A. L’insuffisance probante des actes d’état civil non officiels

Aux termes de l’article L. 561-5 du code de l’entrée et du séjour des étrangers et du droit d’asile, les demandeurs doivent produire des actes d’état civil. En l’espèce, les requérants présentaient un certificat de baptême émanant d’une église orthodoxe et un certificat d’enregistrement émis par une organisation internationale. La Cour administrative d’appel de Nantes souligne qu’un tel document « ne constitue pas un acte d’état-civil émanant de l’Etat érythréen », limitant ainsi la portée de ces pièces. Cette position s’inscrit dans une jurisprudence constante refusant d’accorder une confiance automatique aux documents religieux ou aux simples enregistrements administratifs internationaux. La preuve de la filiation repose sur une exigence de formalisme étatique que les requérants n’ont pas su satisfaire lors de leur demande initiale. Ce formalisme documentaire strict s’accompagne d’un pouvoir de contrôle étendu de l’administration sur la sincérité des demandes présentées au titre de la réunification.

B. La légitimité du contrôle administratif fondé sur l’ordre public

L’administration peut valablement refuser un visa en se fondant sur le « défaut de valeur probante des documents destinés à établir la réalité du lien de filiation ». Ce motif d’ordre public autorise un contrôle approfondi des pièces soumises par les ressortissants étrangers souhaitant bénéficier d’un droit au séjour. La juridiction administrative valide cette approche en relevant que le requérant n’a déclaré l’existence de son enfant qu’après l’obtention de son propre statut de réfugié. Cette déclaration tardive renforce le doute légitime des autorités sur la véracité de la situation familiale exposée par le demandeur de visa. L’absence de preuve documentaire certaine conduit naturellement les juges à rechercher si d’autres éléments peuvent suppléer cette carence manifeste de l’état civil. L’impossibilité d’établir la filiation par les actes officiels déplace alors le débat judiciaire vers la démonstration d’une possession d’état effective entre les intéressés.
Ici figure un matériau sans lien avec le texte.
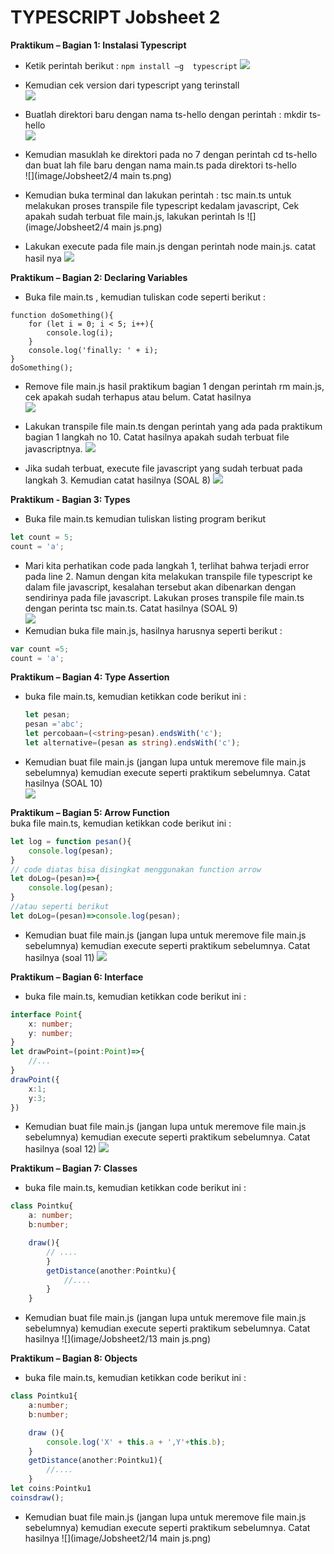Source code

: # TYPESCRIPT Jobsheet 2

**Praktikum	–	Bagian	1:	Instalasi	Typescript**

*  Ketik   perintah    berikut :    ```npm install –g  typescript``` 
![](image/Jobsheet2/1.png)

*  Kemudian cek version dari    typescript  yang    terinstall  
![](image/Jobsheet2/2.png)

* Buatlah  direktori   baru    dengan  nama    ts-hello    dengan  perintah    :   mkdir   ts-hello    
![](image/Jobsheet2/3.png)

* Kemudian	masuklah	ke	direktori	pada	no	7	dengan	perintah	cd	ts-hello	dan	buat	lah	file	baru	dengan	nama	main.ts	pada	direktori	ts-hello	
![](image/Jobsheet2/4 main ts.png)

* Kemudian buka    terminal    dan lakukan perintah    :   tsc main.ts untuk   melakukan   proses  transpile   file    typescript  kedalam javascript, Cek apakah  sudah   terbuat file    main.js,    lakukan perintah    ls
![](image/Jobsheet2/4 main js.png)
* Lakukan  execute pada    file    main.js dengan  perintah    node    main.js.    catat   hasil   nya
![](image/Jobsheet2/5.png)

**Praktikum	–	Bagian	2:	Declaring	Variables**
* Buka	file	main.ts	,	kemudian	tuliskan	code	seperti	berikut	: 
``` typecript
function doSomething(){
    for (let i = 0; i < 5; i++){
        console.log(i);
    }
    console.log('finally: ' + i);
}
doSomething();
```

* Remove   file    main.js hasil   praktikum   bagian  1   dengan  perintah    rm  main.js,    cek apakah  sudah   terhapus    atau    belum.  Catat   hasilnya    
![](image/Jobsheet2/6.png)


* Lakukan  transpile   file    main.ts dengan  perintah    yang    ada pada    praktikum   bagian  1   langkah no  10. Catat   hasilnya    apakah  sudah   terbuat file    javascriptnya.
![](image/Jobsheet2/7.png)

* Jika sudah   terbuat,    execute file    javascript  yang    sudah   terbuat pada    langkah 3.  Kemudian    catat   hasilnya (SOAL 8)
![](image/Jobsheet2/8.png)

**Praktikum	-	Bagian	3:	Types**

* Buka	file	main.ts	kemudian	tuliskan	listing	program	berikut	
``` typescript
let count = 5;
count = 'a';
```
* Mari  kita    perhatikan  code    pada    langkah 1,  terlihat    bahwa   terjadi error   pada    line    2.  Namun   dengan  kita    melakukan   transpile   file    typescript  ke  dalam   file    javascript, kesalahan   tersebut    akan    dibenarkan  dengan  sendirinya  pada    file    javascript.     Lakukan proses  transpile   file    main.ts dengan  perinta tsc main.ts.        Catat   hasilnya   (SOAL 9)     
![](image/Jobsheet2/9.png)
* Kemudian	buka	file	main.js,	hasilnya	harusnya	seperti	berikut	:	
``` typescript
var count =5;
count = 'a';
```

**Praktikum	–	Bagian	4:	Type	Assertion**	
* buka	file	main.ts,	kemudian	ketikkan	code	berikut	ini	:	
    ```typescript
    let pesan;
    pesan ='abc';
    let percobaan=(<string>pesan).endsWith('c');
    let alternative=(pesan as string).endsWith('c');
    ```
	
* Kemudian	buat	file	main.js	(jangan	lupa	untuk	meremove	file	main.js	sebelumnya)	kemudian	execute	seperti	praktikum	sebelumnya.	Catat	hasilnya (SOAL 10)	
![](image/Jobsheet2/10.png)

**Praktikum	–	Bagian	5:	Arrow	Function**	
buka	file	main.ts,	kemudian	ketikkan	code	berikut	ini	:	
``` typescript
let log = function pesan(){
    console.log(pesan);
}
// code diatas bisa disingkat menggunakan function arrow
let doLog=(pesan)=>{
    console.log(pesan);
}
//atau seperti berikut
let doLog=(pesan)=>console.log(pesan);
```
* Kemudian	buat	file	main.js	(jangan	lupa	untuk	meremove	file	main.js	sebelumnya)	kemudian	execute	seperti	praktikum	sebelumnya.	Catat	hasilnya	(soal	11)	
![](image/Jobsheet2/11.png)

**Praktikum	–	Bagian	6:	Interface**
* buka	file	main.ts,	kemudian	ketikkan	code	berikut	ini	:	
```typescript
interface Point{
    x: number;
    y: number;
}
let drawPoint=(point:Point)=>{
    //...
}
drawPoint({
    x:1;
    y:3;
})
```
* Kemudian	buat	file	main.js	(jangan	lupa	untuk	meremove	file	main.js	sebelumnya)	kemudian	execute	seperti	praktikum	sebelumnya.	Catat	hasilnya	(soal	12)	
![](image/Jobsheet2/12.png)

**Praktikum	–	Bagian	7:	Classes**
* buka	file	main.ts,	kemudian	ketikkan	code	berikut	ini	:	
``` typescript
class Pointku{
    a: number;
    b:number;

    draw(){
        // ....
        }
        getDistance(another:Pointku){
            //....
        }
    }
```
* Kemudian	buat	file	main.js	(jangan	lupa	untuk	meremove	file	main.js	sebelumnya)	kemudian	execute	seperti	praktikum	sebelumnya.	Catat	hasilnya
![](image/Jobsheet2/13 main js.png)

**Praktikum	–	Bagian	8:	Objects**
* buka	file	main.ts,	kemudian	ketikkan	code	berikut	ini	:	
``` typescript
class Pointku1{
    a:number;
    b:number;

    draw (){
        console.log('X' + this.a + ',Y'+this.b);
    }
    getDistance(another:Pointku1){
        //....
    }
let coins:Pointku1
coinsdraw();
```
* Kemudian	buat	file	main.js	(jangan	lupa	untuk	meremove	file	main.js	sebelumnya)	kemudian	execute	seperti	praktikum	sebelumnya.	Catat	hasilnya
![](image/Jobsheet2/14 main js.png)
II. L’appréciation souveraine de la possession d’état et le maintien du refus

A. L’échec de la démonstration d’une possession d’état caractérisée

La possession d’état suppose une réunion suffisante de faits révélant un lien de parenté, conformément aux critères fixés par l’article 311-1 du code civil. Les juges notent que les transferts d’argent invoqués « ne sont pas établis par les pièces au dossier avant la décision contestée ». De même, les échanges sur les réseaux sociaux et les photographies d’un voyage unique ne suffisent pas à caractériser une relation parentale continue. La Cour administrative d’appel de Nantes estime que ces éléments disparates ne permettent pas d’identifier avec certitude la demandeuse de visa comme étant l’enfant biologique. Cette rigueur dans l’examen des faits souligne la volonté du juge de prévenir toute fraude à la loi dans le cadre des procédures migratoires. Cette absence de réalité factuelle du lien de parenté prive les requérants de toute protection utile sur le terrain des libertés fondamentales protégées.

B. L’inefficacité des moyens tirés des conventions internationales

Le rejet de la demande n’est pas jugé contraire à l’article 8 de la Convention européenne de sauvegarde des droits de l’homme et des libertés fondamentales. Puisque « l’identité de la demandeuse de visa ne peut être établie », l’atteinte au droit à la vie privée et familiale ne peut être utilement soulevée. La protection de l’intérêt supérieur de l’enfant, garantie par la convention internationale, ne saurait imposer la délivrance d’un visa sans une certitude identitaire absolue. La juridiction d’appel confirme ainsi que la légalité du refus de visa repose sur une base factuelle solide et proportionnée aux enjeux de l’ordre public. La solution finale entérine donc la prééminence des règles de preuve sur les aspirations personnelles des requérants dont la parenté demeure juridiquement incertaine.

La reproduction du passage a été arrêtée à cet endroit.